A swarm is most useful when every agent does *varied* work, not 50 copies of one
prompt. Put a `{placeholder}` in the task and fill it per-agent with `--var`:

```bash
jurniti run --group demo \
  --var audience=developers,designers,founders,marketers \
  "Write a punchy one-line launch headline for a {audience} tool."
```

Each agent gets its own prompt — one per value, mapped across the swarm in the
group's stable order.
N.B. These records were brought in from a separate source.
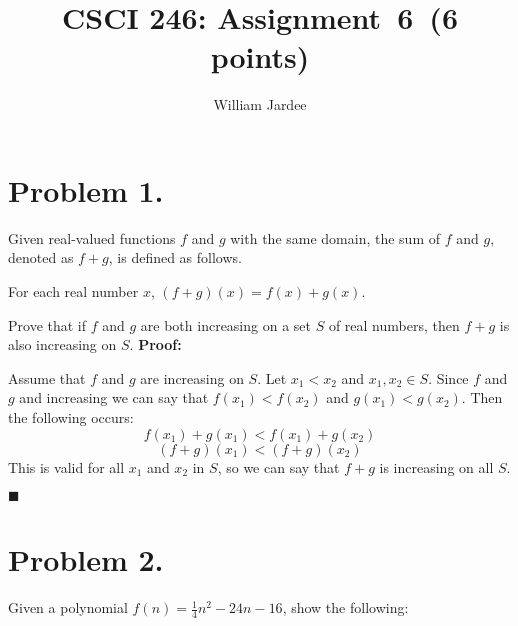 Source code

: \documentclass[11pt]{article}
\begin{document}
\date{}

\title{CSCI 246: Assignment~6~(6 points)}

\author{William Jardee}

\maketitle

 
\section*{Problem 1.}

\noindent
Given real-valued functions $f$ and $g$ with the same domain, the sum of $f$ and $g$, denoted as $f+g$, is defined as follows.
\newline

For each real number $x$, $(f+g)(x)=f(x)+g(x)$.

\noindent
Prove that if $f$ and $g$ are both increasing on a set $S$ of real numbers,
then $f+g$ is also increasing on $S$.
\newline
\newline
\noindent
{\bf Proof:}~~
\newline

Assume that $f$ and $g$ are increasing on $S$. Let $x_1 < x_2$ and $x_1, x_2 \in S$. Since $f$ and $g$ and increasing we can say that $f(x_1)<f(x_2)$ and $g(x_1)<g(x_2)$. Then the following occurs:
\[f(x_1)+g(x_1) < f(x_1) + g(x_2)\]
\[(f+g)(x_1) < (f+g)(x_2)\]
This is valid for all $x_1$ and $x_2$ in $S$, so we can say that $f+g$ is increasing on all $S$.
\begin{flushright}$\blacksquare$\end{flushright}
\newpage

\section*{Problem 2.}

\noindent
Given a polynomial $f(n)=\frac{1}{4}n^2-24n-16$, show the following:
\newline
\end{document}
Rules:

- **`--var KEY=v1,v2,…`** provides the values; repeat `--var` for more
  placeholders (all lists must be the same length, zipped one row per agent).
- **`--var KEY=@file.txt`** reads one value per line — the easy way to feed 50
  distinct values to 50 agents (an "array" from a file).
- Fewer values than agents **cycle** (3 audiences across 9 agents = 3 each);
  more values than agents is an error (surfaces the mismatch).
- **Built-in tokens** need no `--var`: `{index}` (0-based), `{n}` (swarm size),
  `{vm}` (the agent's id). So `"Summarize shard {index} of {n}."` just works.
- A misspelled `{placeholder}` fails **before** anything dispatches (no agent
  runs a half-filled prompt). Write `{{` / `}}` for literal braces.

> **Coming next: generate the variations:** Today you supply the values. A future `--template generate` will let an agent *produce* the per-agent variations from a seed prompt — one step up the same ladder.

## 4. Collect — every result, one folder

`jurniti cp` copies a file out of your VMs. With `--group` it fans the whole
swarm's output into a local directory, one file per agent:

```bash
jurniti cp --group demo /work/out.txt ./out
```

Now `./out/` holds one file per agent (`<agent-id>-out.txt`) — the entire swarm's
work, collected.

## 5. The receipt

The meter only ran while the agents did. See exactly what the burst cost:

```bash
jurniti credits history
```

> **Why it's cheap:** Spot is **$0.025/hour**, billed **per second** with a 60-second minimum per run, and a stopped agent burns nothing. A swarm of short tasks bills like a swarm of short tasks — and a **$0 balance gracefully stops every usage VM** (persist preserved), so the burst can never overrun your top-up.

## The whole thing

```bash
jurniti credits buy 20
jurniti up --tier spot --harness hermes --count 50 --group demo
jurniti env set --group demo --no-restart OPENROUTER_API_KEY=sk-or-...
jurniti run --group demo "Write a punchy one-line launch headline for a developer tool."
jurniti cp --group demo /work/out.txt ./out
jurniti credits history
```

Fifty agents, one task each, every result on your disk — and a receipt.